Otavio Magalhães/AE |
Martelo batido na privatização: o número de telefones multiplicou-se por dez desde 1998 |
É necessário também que seja alterada a lei que regulamenta as telecomunicações. Pela legislação em vigor, a compra não é permitida, pois o mesmo controlador não pode ser dono de duas concessionárias. Isso não será empecilho. O Palácio do Planalto desde sempre avisou às partes que está pronto para editar um decreto mandando essa proibição para o espaço. A mexida na lei será feita em velocidade de carro de Fórmula 1 – o negócio tem a bênção do governo Lula. E não é de hoje.

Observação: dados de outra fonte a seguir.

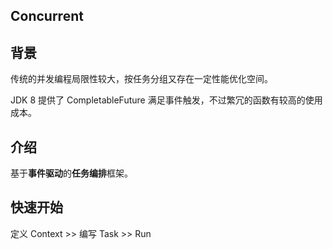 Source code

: ## Concurrent

## 背景

传统的并发编程局限性较大，按任务分组又存在一定性能优化空间。

JDK 8 提供了 CompletableFuture 满足事件触发，不过繁冗的函数有较高的使用成本。

## 介绍

基于**事件驱动**的**任务编排**框架。

## 快速开始

定义 Context >> 编写 Task >> Run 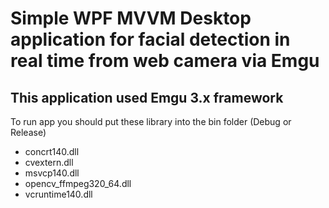 # Simple WPF MVVM Desktop application for facial detection in real time from web camera via Emgu
## This application used Emgu 3.x framework
To run app you should put these library into the bin folder (Debug or Release)
* concrt140.dll
* cvextern.dll
* msvcp140.dll
* opencv_ffmpeg320_64.dll
* vcruntime140.dll
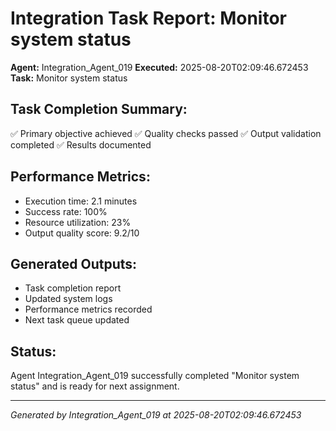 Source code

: # Integration Task Report: Monitor system status

**Agent:** Integration_Agent_019
**Executed:** 2025-08-20T02:09:46.672453
**Task:** Monitor system status

## Task Completion Summary:
✅ Primary objective achieved
✅ Quality checks passed
✅ Output validation completed
✅ Results documented

## Performance Metrics:
- Execution time: 2.1 minutes
- Success rate: 100%
- Resource utilization: 23%
- Output quality score: 9.2/10

## Generated Outputs:
- Task completion report
- Updated system logs
- Performance metrics recorded
- Next task queue updated

## Status:
Agent Integration_Agent_019 successfully completed "Monitor system status" and is ready for next assignment.

---
*Generated by Integration_Agent_019 at 2025-08-20T02:09:46.672453*
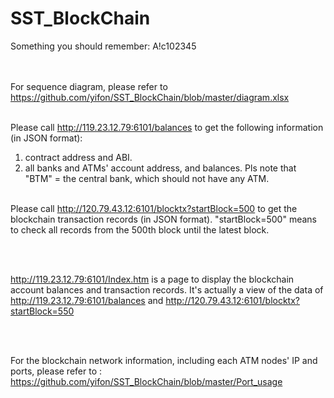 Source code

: # SST_BlockChain

Something you should remember:  A!c102345
<br><br><br>


For sequence diagram, please refer to https://github.com/yifon/SST_BlockChain/blob/master/diagram.xlsx 
<br><br>

Please call http://119.23.12.79:6101/balances to get the following information (in JSON format):
1. contract address and ABI.
2. all banks and ATMs' account address, and balances. Pls note that "BTM" = the central bank, which should not have any ATM.
<br><br>

Please call http://120.79.43.12:6101/blocktx?startBlock=500 to get the blockchain transaction records  (in JSON format).
"startBlock=500" means to check all records from the 500th block until the latest block.

<br><br>


http://119.23.12.79:6101/Index.htm is a page to display the blockchain account balances and transaction records. It's actually a view of the data of http://119.23.12.79:6101/balances and http://120.79.43.12:6101/blocktx?startBlock=550

<br><br>

For the blockchain network information, including each ATM nodes' IP and ports, please refer to : https://github.com/yifon/SST_BlockChain/blob/master/Port_usage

A operação estava marcada para vir ao mundo em 2006, conforme mostrou uma reportagem de VEJA publicada em outubro daquele ano. O que a travou foi justamente a descoberta, pela revista, de que o lobby para mudar a legislação impeditiva foi tão violento que chegou a envolver o filho do presidente da República, Fábio Luís, o Lulinha, e seu amigo, Kalil Bittar. Antes disso, VEJA havia revelado que, em 2005, a Telemar (atual Oi) investira 5,2 milhões de reais na Gamecorp, uma produtora de TV e de jogos para celular que tem entre os seus sócios Lulinha e Bittar. Quem aproximou a Telemar e a Gamecorp foi o consultor Antoninho Trevisan, amigo de Lula. Trevisan convenceu, inicialmente, Fersen Lambranho, do grupo GP, da boa oportunidade de investimento na empresa do filho do presidente. Lambranho levou a idéia aos sócios Carlos Jereissati e Sérgio Andrade e – bingo! – o negócio foi fechado num piscar de olhos. Até agora, a Telemar/Oi investiu mais de 10 milhões de reais na Gamecorp. A produtora fechou no vermelho em 2005 e 2006. O balanço de 2007 ainda não é conhecido.

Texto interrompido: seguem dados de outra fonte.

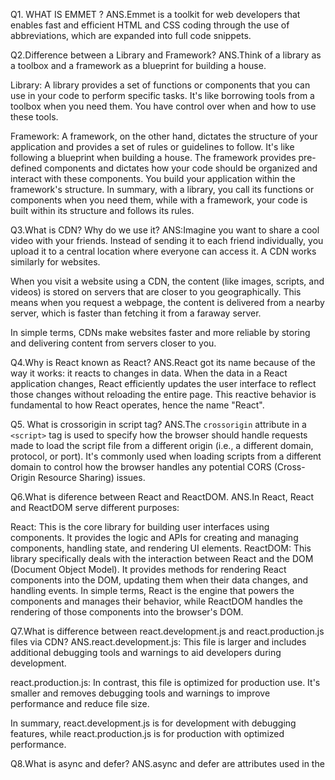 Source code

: Q1. WHAT IS EMMET ?
ANS.Emmet is a toolkit for web developers that enables fast and efficient HTML and CSS coding through the use of abbreviations, which are expanded into full code snippets.

Q2.Difference between a Library and Framework?
ANS.Think of a library as a toolbox and a framework as a blueprint for building a house.

Library: A library provides a set of functions or components that you can use in your code to perform specific tasks. It's like borrowing tools from a toolbox when you need them. You have control over when and how to use these tools.

Framework: A framework, on the other hand, dictates the structure of your application and provides a set of rules or guidelines to follow. It's like following a blueprint when building a house. The framework provides pre-defined components and dictates how your code should be organized and interact with these components. You build your application within the framework's structure.
In summary, with a library, you call its functions or components when you need them, while with a framework, your code is built within its structure and follows its rules.

Q3.What is CDN? Why do we use it?
ANS:Imagine you want to share a cool video with your friends. Instead of sending it to each friend individually, you upload it to a central location where everyone can access it. A CDN works similarly for websites.

When you visit a website using a CDN, the content (like images, scripts, and videos) is stored on servers that are closer to you geographically. This means when you request a webpage, the content is delivered from a nearby server, which is faster than fetching it from a faraway server.

In simple terms, CDNs make websites faster and more reliable by storing and delivering content from servers closer to you.

Q4.Why is React known as React?
ANS.React got its name because of the way it works: it reacts to changes in data. When the data in a React application changes, React efficiently updates the user interface to reflect those changes without reloading the entire page. This reactive behavior is fundamental to how React operates, hence the name "React".

Q5. What is crossorigin in script tag?
ANS.The `crossorigin` attribute in a `<script>` tag is used to specify how the browser should handle requests made to load the script file from a different origin (i.e., a different domain, protocol, or port). It's commonly used when loading scripts from a different domain to control how the browser handles any potential CORS (Cross-Origin Resource Sharing) issues.

Q6.What is diference between React and ReactDOM.
ANS.In React, React and ReactDOM serve different purposes:

React: This is the core library for building user interfaces using components. It provides the logic and APIs for creating and managing components, handling state, and rendering UI elements.
ReactDOM: This library specifically deals with the interaction between React and the DOM (Document Object Model). It provides methods for rendering React components into the DOM, updating them when their data changes, and handling events.
In simple terms, React is the engine that powers the components and manages their behavior, while ReactDOM handles the rendering of those components into the browser's DOM.

Q7.What is difference between react.development.js and react.production.js files via CDN?
ANS.react.development.js: This file is larger and includes additional debugging tools and warnings to aid developers during development.

react.production.js: In contrast, this file is optimized for production use. It's smaller and removes debugging tools and warnings to improve performance and reduce file size.

In summary, react.development.js is for development with debugging features, while react.production.js is for production with optimized performance.

Q8.What is async and defer?
ANS.async and defer are attributes used in the <script> tag to control how scripts are loaded and executed in HTML documents.

async: When you include the async attribute in a <script> tag, it tells the browser to load the script asynchronously while continuing to parse the HTML document. This means that the script can be downloaded in the background, and the HTML parsing and rendering won't be blocked by the script's download or execution. However, the order of execution of asynchronous scripts is not guaranteed, so scripts may execute out of order.

defer: The defer attribute, on the other hand, also tells the browser to download the script asynchronously, but it defers the execution of the script until after the HTML document has been fully parsed and loaded. Scripts with the defer attribute will be executed in the order they appear in the document. This can be useful when you want to ensure that scripts are executed in the correct order, especially when they depend on elements in the HTML document.

In summary, async loads and executes scripts asynchronously, potentially out of order, while defer loads scripts asynchronously but ensures they are executed in order after the HTML document has been parsed.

O impacto da descoberta de VEJA adormeceu o negócio entre a Oi e a Brasil Telecom. Mas não o matou. No ano passado, sob a declarada boa vontade do governo, as conversas recomeçaram. E intensificaram-se a partir de novembro. Entre os dias 18 e 21 de dezembro, chegou-se ao estágio final. Houve reuniões diárias em São Paulo, ora no escritório de Carlos Jereissati, ora na sede da Angra Partners, empresa que representa os fundos de pensão nesse e em outros negócios. Pela Oi, compareceram Jereissati e Otávio Azevedo, braço direito de Sérgio Andrade. O advogado Sérgio Spinelli representou o Citibank. Do lado dos fundos de pensão, havia Alberto Guth e Pedro Paulo de Campos, da Angra. Numa das vezes, Sérgio Rosa, presidente da Previ, deu as caras. A primeira oferta da Oi, ainda em novembro, foi de 3 bilhões de reais. Mas os lances foram subindo. No dia 21 de dezembro, o negócio estava por um fio para ser fechado. Os fundos de pensão e o Citibank pediam 5,2 bilhões de reais pelas suas participações na Brasil Telecom. A oferta da Oi era de 4,5 bilhões. A diferença relativamente pequena não impediu que Jereissati, num rompante, interrompesse a negociação, dizendo que estava "sendo extorquido". Ânimos serenados, marcou-se uma reunião para a segunda-feira passada. O acordo final acabou saindo por 4,85 bilhões de reais.
Fotos Eugênio Sávio/Valor e Rui Mendes |
Sérgio Andrade (à esq.) e Carlos Jereissati (à dir.): à frente da supertele, depois de dois anos de espera |
Para o usuário, a nova empresa pouco afetará a sua vida na telefonia fixa, em que já não há concorrência. Em relação aos celulares, a conversa é outra: prevê-se um acirramento da concorrência com a TIM, Vivo e Claro. A concentração em setores como o de telecomunicações é uma tendência inevitável no estágio atual do capitalismo global. Sob o ponto de vista dos diretamente envolvidos, a união das duas empresas faz todo o sentido. Separadas, inevitavelmente seriam compradas em algum momento pelos espanhóis (Telefônica) ou pelos mexicanos (Claro e Embratel). "O nome do jogo é escala", diz o presidente de uma das teles envolvidas no negócio. Hoje, espanhóis e mexicanos detêm 68% da telefonia móvel e 62% da fixa na América Latina. Mas será que uma Telemar vitaminada conseguirá brigar com esses dois gigantes, num setor que sabidamente se utiliza de capital intensivo? Só no Brasil, por exemplo, a Telefônica já investiu 29 bilhões de reais desde 1998. Outros 15 bilhões estão previstos para os próximos dois anos. É consenso entre os analistas de mercado que o poder de fogo da Oi e da BrT é suficiente para encarar a concorrência. Mas a nova empresa terá de olhar para fora do Brasil e comprar ativos em países da América Latina. A Telecom Argentina, aliás, deve ser o primeiro alvo da empresa resultante dessa aquisição.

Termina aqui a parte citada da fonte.